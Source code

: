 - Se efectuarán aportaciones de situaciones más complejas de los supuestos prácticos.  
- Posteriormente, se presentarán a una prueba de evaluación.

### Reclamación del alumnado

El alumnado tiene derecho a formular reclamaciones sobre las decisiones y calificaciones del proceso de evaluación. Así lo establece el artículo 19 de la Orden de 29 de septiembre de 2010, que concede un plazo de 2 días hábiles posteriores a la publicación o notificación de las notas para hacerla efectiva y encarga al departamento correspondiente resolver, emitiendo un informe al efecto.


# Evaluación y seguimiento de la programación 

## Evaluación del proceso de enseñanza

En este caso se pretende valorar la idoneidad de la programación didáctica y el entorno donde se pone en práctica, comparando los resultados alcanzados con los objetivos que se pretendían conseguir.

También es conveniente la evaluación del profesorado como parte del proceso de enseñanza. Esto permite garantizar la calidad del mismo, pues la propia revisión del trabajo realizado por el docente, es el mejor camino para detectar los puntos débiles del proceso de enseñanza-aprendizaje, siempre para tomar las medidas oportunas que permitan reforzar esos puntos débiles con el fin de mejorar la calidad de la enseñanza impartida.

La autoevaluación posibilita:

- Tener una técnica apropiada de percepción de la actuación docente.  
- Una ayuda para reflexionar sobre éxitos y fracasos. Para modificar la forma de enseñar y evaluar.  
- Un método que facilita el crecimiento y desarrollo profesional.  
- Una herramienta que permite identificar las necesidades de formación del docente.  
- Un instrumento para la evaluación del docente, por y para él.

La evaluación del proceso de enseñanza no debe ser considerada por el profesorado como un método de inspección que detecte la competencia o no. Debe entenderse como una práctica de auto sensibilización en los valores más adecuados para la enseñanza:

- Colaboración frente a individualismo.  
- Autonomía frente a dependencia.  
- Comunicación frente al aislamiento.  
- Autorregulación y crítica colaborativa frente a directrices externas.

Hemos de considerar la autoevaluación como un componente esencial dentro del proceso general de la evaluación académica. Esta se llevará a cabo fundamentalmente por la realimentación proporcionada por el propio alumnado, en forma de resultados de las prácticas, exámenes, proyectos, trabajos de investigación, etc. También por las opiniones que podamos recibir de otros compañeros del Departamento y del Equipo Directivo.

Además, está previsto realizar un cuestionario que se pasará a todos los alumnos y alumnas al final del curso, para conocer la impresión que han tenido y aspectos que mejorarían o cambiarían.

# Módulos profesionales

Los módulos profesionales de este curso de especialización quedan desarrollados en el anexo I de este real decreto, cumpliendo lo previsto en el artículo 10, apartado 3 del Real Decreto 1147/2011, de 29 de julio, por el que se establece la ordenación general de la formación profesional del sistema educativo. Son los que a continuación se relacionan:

### [WORK TO COMPLETE]
Please give the data again in full, exactly as written.

### [RESPONSE AREA]
Source code

: - Se efectuarán aportaciones de situaciones más complejas de los supuestos prácticos.  
- Posteriormente, se presentarán a una prueba de evaluación.

### Reclamación del alumnado

El alumnado tiene derecho a formular reclamaciones sobre las decisiones y calificaciones del proceso de evaluación. Así lo establece el artículo 19 de la Orden de 29 de septiembre de 2010, que concede un plazo de 2 días hábiles posteriores a la publicación o notificación de las notas para hacerla efectiva y encarga al departamento correspondiente resolver, emitiendo un informe al efecto.


# Evaluación y seguimiento de la programación 

## Evaluación del proceso de enseñanza

En este caso se pretende valorar la idoneidad de la programación didáctica y el entorno donde se pone en práctica, comparando los resultados alcanzados con los objetivos que se pretendían conseguir.

También es conveniente la evaluación del profesorado como parte del proceso de enseñanza. Esto permite garantizar la calidad del mismo, pues la propia revisión del trabajo realizado por el docente, es el mejor camino para detectar los puntos débiles del proceso de enseñanza-aprendizaje, siempre para tomar las medidas oportunas que permitan reforzar esos puntos débiles con el fin de mejorar la calidad de la enseñanza impartida.

La autoevaluación posibilita:

- Tener una técnica apropiada de percepción de la actuación docente.  
- Una ayuda para reflexionar sobre éxitos y fracasos. Para modificar la forma de enseñar y evaluar.  
- Un método que facilita el crecimiento y desarrollo profesional.  
- Una herramienta que permite identificar las necesidades de formación del docente.  
- Un instrumento para la evaluación del docente, por y para él.

La evaluación del proceso de enseñanza no debe ser considerada por el profesorado como un método de inspección que detecte la competencia o no. Debe entenderse como una práctica de auto sensibilización en los valores más adecuados para la enseñanza:

- Colaboración frente a individualismo.  
- Autonomía frente a dependencia.  
- Comunicación frente al aislamiento.  
- Autorregulación y crítica colaborativa frente a directrices externas.

Hemos de considerar la autoevaluación como un componente esencial dentro del proceso general de la evaluación académica. Esta se llevará a cabo fundamentalmente por la realimentación proporcionada por el propio alumnado, en forma de resultados de las prácticas, exámenes, proyectos, trabajos de investigación, etc. También por las opiniones que podamos recibir de otros compañeros del Departamento y del Equipo Directivo.

Además, está previsto realizar un cuestionario que se pasará a todos los alumnos y alumnas al final del curso, para conocer la impresión que han tenido y aspectos que mejorarían o cambiarían.

# Módulos profesionales

Los módulos profesionales de este curso de especialización quedan desarrollados en el anexo I de este real decreto, cumpliendo lo previsto en el artículo 10, apartado 3 del Real Decreto 1147/2011, de 29 de julio, por el que se establece la ordenación general de la formación profesional del sistema educativo. Son los que a continuación se relacionan:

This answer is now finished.